Les recherches de cette native de la ville de Maracay ont pris fin en 2020, en pleine pandémie de covid-19. Olga a constaté que, dans ces hameaux paysans, le traditionnel « conuco » (parcelle productive) est un espace d’apprentissage, de coexistence et de subsistance, généralement géré par les femmes et les enfants. Le conuco est une unité de production essentiellement familiale, ancrée dans l’histoire du Venezuela, qui prend vie dans les cours des maisons. Y sont cultivées des espèces locales, allant des végétaux alimentaires aux plantes médicinales, en passant par les plantes qui purifient l’âme, car les maladies ne sont pas seulement physiques. L’espace-temps est fondamental dans cette stratégie : les familles ont une connaissance approfondie du territoire pour savoir où, quand et à quelle heure elles vont semer et récolter. Il existe des associations et une diversification des espèces. La famille s’alimente grâce au conuco, tous les jours. On y trouve des bananes à cuire, du manioc, du maïs, des haricots, certaines racines cultivées dans la région, des plantes médicinales, des poulets, des chèvres et des vaches.

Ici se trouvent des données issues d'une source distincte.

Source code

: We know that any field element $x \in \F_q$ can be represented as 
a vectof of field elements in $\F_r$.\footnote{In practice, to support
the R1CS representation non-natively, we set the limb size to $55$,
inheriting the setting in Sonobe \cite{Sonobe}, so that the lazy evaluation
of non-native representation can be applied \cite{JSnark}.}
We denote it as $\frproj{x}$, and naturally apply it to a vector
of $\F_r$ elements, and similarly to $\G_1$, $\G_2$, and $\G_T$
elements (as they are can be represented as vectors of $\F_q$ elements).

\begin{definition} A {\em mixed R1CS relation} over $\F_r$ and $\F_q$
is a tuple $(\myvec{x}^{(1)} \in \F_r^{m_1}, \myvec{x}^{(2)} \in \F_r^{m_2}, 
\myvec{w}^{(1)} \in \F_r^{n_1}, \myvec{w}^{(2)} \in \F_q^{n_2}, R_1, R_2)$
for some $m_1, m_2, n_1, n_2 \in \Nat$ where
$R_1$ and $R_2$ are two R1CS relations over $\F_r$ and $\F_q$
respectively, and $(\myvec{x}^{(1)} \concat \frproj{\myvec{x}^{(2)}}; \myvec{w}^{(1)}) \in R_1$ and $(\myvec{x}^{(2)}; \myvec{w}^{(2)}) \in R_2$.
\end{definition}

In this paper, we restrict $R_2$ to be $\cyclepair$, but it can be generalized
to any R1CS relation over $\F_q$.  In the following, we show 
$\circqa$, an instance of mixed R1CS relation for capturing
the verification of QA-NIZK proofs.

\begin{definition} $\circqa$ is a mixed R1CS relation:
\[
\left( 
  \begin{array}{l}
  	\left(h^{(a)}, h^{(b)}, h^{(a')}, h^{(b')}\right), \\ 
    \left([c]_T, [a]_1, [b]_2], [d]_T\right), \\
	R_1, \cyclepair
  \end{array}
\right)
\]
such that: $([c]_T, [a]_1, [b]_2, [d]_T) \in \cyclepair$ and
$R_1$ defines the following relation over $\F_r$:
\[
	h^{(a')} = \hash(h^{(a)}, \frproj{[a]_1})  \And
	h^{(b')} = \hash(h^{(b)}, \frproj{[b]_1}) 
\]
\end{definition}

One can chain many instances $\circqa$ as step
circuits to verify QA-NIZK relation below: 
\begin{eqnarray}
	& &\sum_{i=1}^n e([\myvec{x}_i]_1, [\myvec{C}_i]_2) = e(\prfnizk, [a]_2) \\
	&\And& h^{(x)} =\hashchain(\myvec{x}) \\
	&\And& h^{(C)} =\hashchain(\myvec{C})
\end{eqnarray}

Gaudy Garcia, directrice de l’école de Monte Carmelo.

Un autre résultat intéressant de l’étude est de percevoir ces symphonies agroécologiques dont le rythme favorise l’émergence et la permanence de l’organisation communautaire, à partir de la conformation d’un tissu social, avec des intersubjectivités qui ne voient pas seulement le territoire comme un espace biophysique, mais comme des lieux symboliques avec une histoire, où s’entrecroisent des connaissances, des faits, des saveurs, des pensées, des sentiments. C’est un travail qui évoque la magie de « faire de la musique ensemble » : à travers des synchronicités symboliques dans un temps partagé et vécu simultanément. Une agroécologie construite à partir des bases, des pratiques de relations sociales qui ont transformé la réalité de la municipalité Andrés Eloy Blanco, collectivement : les paysans sans terre ont entrelacé un réseau d’organisations dotées de pouvoir. Dans cette vision, le social est dans la relation elle-même.

La recherche d’Olga sur les processus de territorialisation de l’agroécologie dans les environs de Sanare part d’une perspective socio-historique critique, qui laisse de côté les théories et les catégories d’analyse imposées par les sciences conventionnelles. Il s’agit d’une étude réalisée à partir du tissu communautaire, de la systématisation des expériences et des histoires. Cette méthode nous a permis de retisser un événement historique qui rend visibles les facteurs et les dispositifs sociaux qui ont permis l’avancée de l’agroécologie dans l’état de Lara.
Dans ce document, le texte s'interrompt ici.